The sources said that the industry had recently complained to the Prime Minister that majority of the industrial units had increased production, booked export orders and started consuming increased gas volumes after they were assurances of lower gas prices by ministers, ECC and the cabinet.
However, despite multiple commitments, they were billed at the full RLNG rate of $12.5 per mmBtu during October as well as during November during which even the domestic gas was billed at $12.5 per mmBtu without any promised adjustment for refund as yet.
The Sui Northern Gas Pipelines (SNGPL) filed a subsidy claim of about Rs1 billion for two weeks — Oct 16-31 — for total gas consumption of about 205mmcfd to 535 zero-rated industries — both processing and captive plants. The total impact until October 15, 2019 was worked out at Rs32.3bn.
However, the finance ministry declined to release funds despite announcement by Finance Minister Asad Umar to provide Rs44bn subsidy on gas rates, no such provision was available in the budget.
The finance ministry, nevertheless, suggested a supplementary grant of Rs25.75bn for gas subsidy for the current fiscal year ending June 2018 and asked the petroleum division to move a summary towards that effect. The summary was moved by the Petroleum division for approval by the federal cabinet but the division raised objections saying since the matter involved fiscal allocation through a supplementary budget and it should be countersigned by the finance division.
Now a fresh summary supported by the two ministries is seeking a supplementary grant under the demand of petroleum division and creation of a separate subsidy head. A mechanism is expected to be approved by the ECC on Tuesday under which subsidy would be disbursed on monthly basis against actual billing of SNGPL and power generation by captive plants would be restricted for self consumption and not be sold to the national grid at higher rate.
The export industry has requested billing at fixed rate of $6.5 per unit by the gas company against which the finance or petroleum division should provide direct subsidy to the company owing to about Rs200bn existing refund claims pending with the revenue division on different counts.
On top of that, the ECC approved an average increase of Rs1.27 per unit in electricity tariff on Oct 24 with subsidised fixed rate of 7.5 cents per unit — instead of previous rate of Rs18-19 — for export industry. This could not be notified even after the lapse of almost six weeks.

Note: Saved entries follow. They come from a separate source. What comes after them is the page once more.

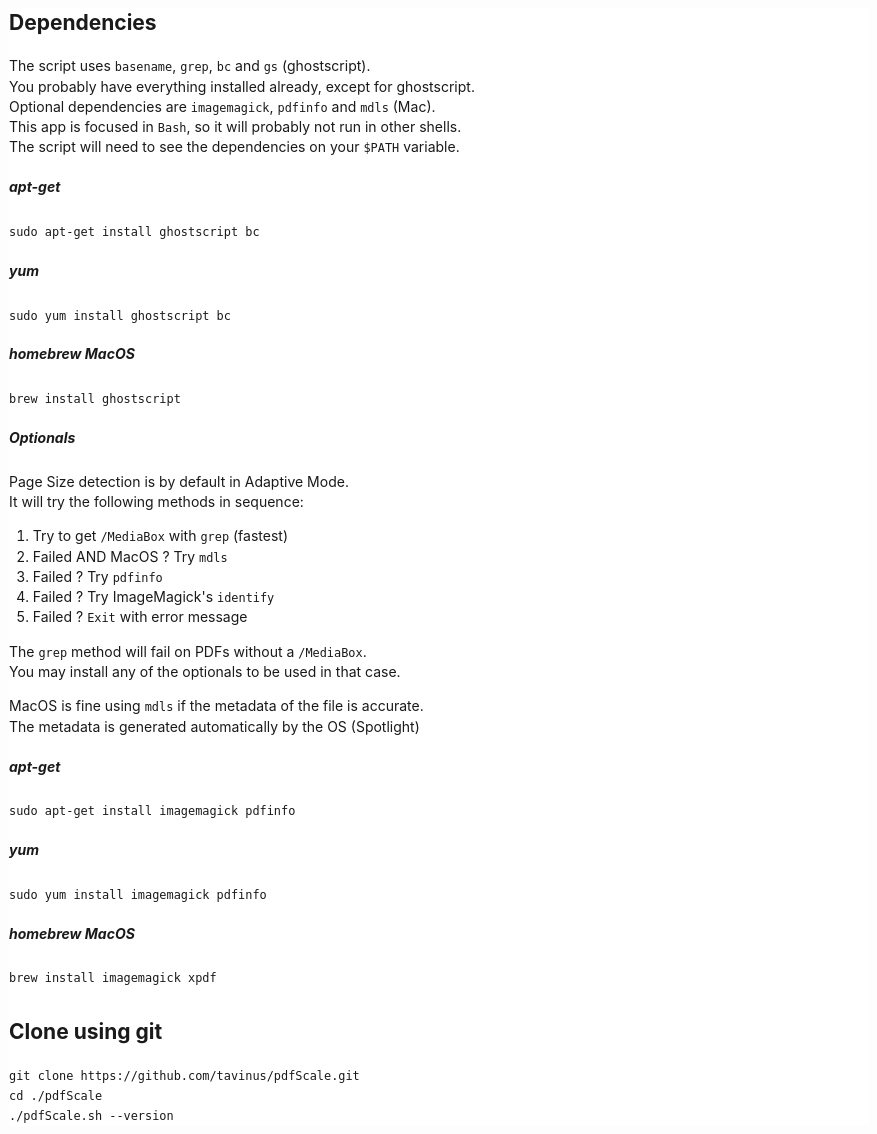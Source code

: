 
## Dependencies  
The script uses `basename`, `grep`, `bc` and `gs` (ghostscript).   
You probably have everything installed already, except for ghostscript.   
Optional dependencies are `imagemagick`, `pdfinfo` and `mdls` (Mac).  
This app is focused in `Bash`, so it will probably not run in other shells.  
The script will need to see the dependencies on your `$PATH` variable.

##### apt-get
```
sudo apt-get install ghostscript bc
```
##### yum
```
sudo yum install ghostscript bc
```
##### homebrew MacOS
```
brew install ghostscript
```
##### Optionals
Page Size detection is by default in Adaptive Mode.  
It will try the following methods in sequence:   
 1. Try to get `/MediaBox` with `grep` (fastest)
 2. Failed AND MacOS ? Try `mdls`
 3. Failed ? Try `pdfinfo`
 4. Failed ? Try ImageMagick's `identify`
 5. Failed ? `Exit` with error message

The `grep` method will fail on PDFs without a `/MediaBox`.   
You may install any of the optionals to be used in that case.  

MacOS is fine using `mdls` if the metadata of the file is accurate.  
The metadata is generated automatically by the OS (Spotlight)

##### apt-get
```
sudo apt-get install imagemagick pdfinfo
```
##### yum
```
sudo yum install imagemagick pdfinfo
```
##### homebrew MacOS
```
brew install imagemagick xpdf
```
  
## Clone using git
```
git clone https://github.com/tavinus/pdfScale.git
cd ./pdfScale
./pdfScale.sh --version
```
  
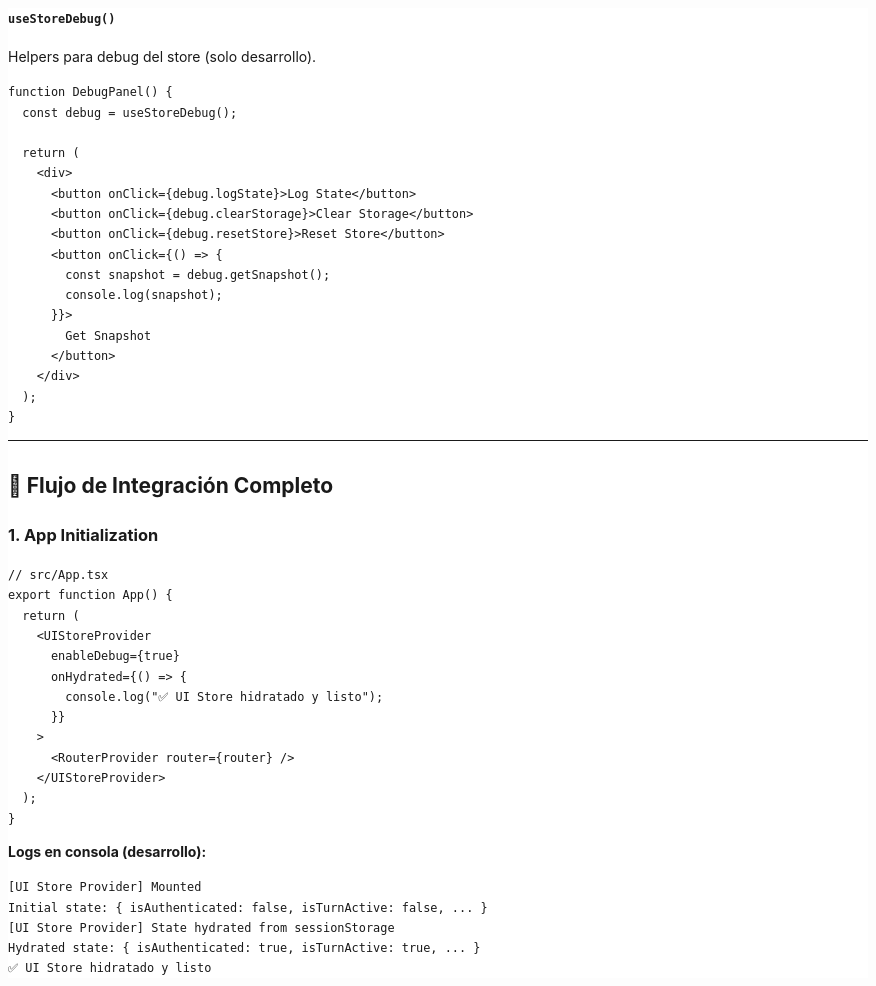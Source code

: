 #### `useStoreDebug()`
Helpers para debug del store (solo desarrollo).

```tsx
function DebugPanel() {
  const debug = useStoreDebug();
  
  return (
    <div>
      <button onClick={debug.logState}>Log State</button>
      <button onClick={debug.clearStorage}>Clear Storage</button>
      <button onClick={debug.resetStore}>Reset Store</button>
      <button onClick={() => {
        const snapshot = debug.getSnapshot();
        console.log(snapshot);
      }}>
        Get Snapshot
      </button>
    </div>
  );
}
```

---

## 🔄 Flujo de Integración Completo

### 1. App Initialization

```tsx
// src/App.tsx
export function App() {
  return (
    <UIStoreProvider
      enableDebug={true}
      onHydrated={() => {
        console.log("✅ UI Store hidratado y listo");
      }}
    >
      <RouterProvider router={router} />
    </UIStoreProvider>
  );
}
```

**Logs en consola (desarrollo):**
```
[UI Store Provider] Mounted
Initial state: { isAuthenticated: false, isTurnActive: false, ... }
[UI Store Provider] State hydrated from sessionStorage
Hydrated state: { isAuthenticated: true, isTurnActive: true, ... }
✅ UI Store hidratado y listo
```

The finance ministry had also issued a mechanism for gas subsidy in the last week of October under which the SNGPL was to charge full cost of gas to industry and adjust the subsidy to be provided by finance ministry in subsequent billing months.
Informed sources said some influential industrialists have complained to the prime minister that the delays were being caused by an unsupportive bureaucracy. They also complained that his economic team had been wrongly advised to apply text book economic concepts to an economy that was mostly informal. Resultantly, the investment climate was eroding following last week’s currency devaluation and increase in interest rates.
The sources said that a business group had told the PM that the rupee’s devaluation from Rs125 to above Rs140 and interest rates at 10 per cent were not only anti-investment and anti-growth but were meant to benefit a group of four banks — some of whom were criticised for driving undue benefits from the previous government.
It explained that 80pc of the banking sector’s liquidity was consumed by the government borrowing and a jump of 3.5pc in interest rate meant Rs1 trillion return to four banks in a year. With only 20pc credit going to the business and negligible consumer financing, the stated objective of inflation control was impractical for Pakistan economy.
“In Pakistan there is cost-push inflation caused by devaluations that brought misery to the common people while interest rate hike by 3.5pc in one year will flow Rs1tr government money in interest payments to four banks”, read a note to the prime minister.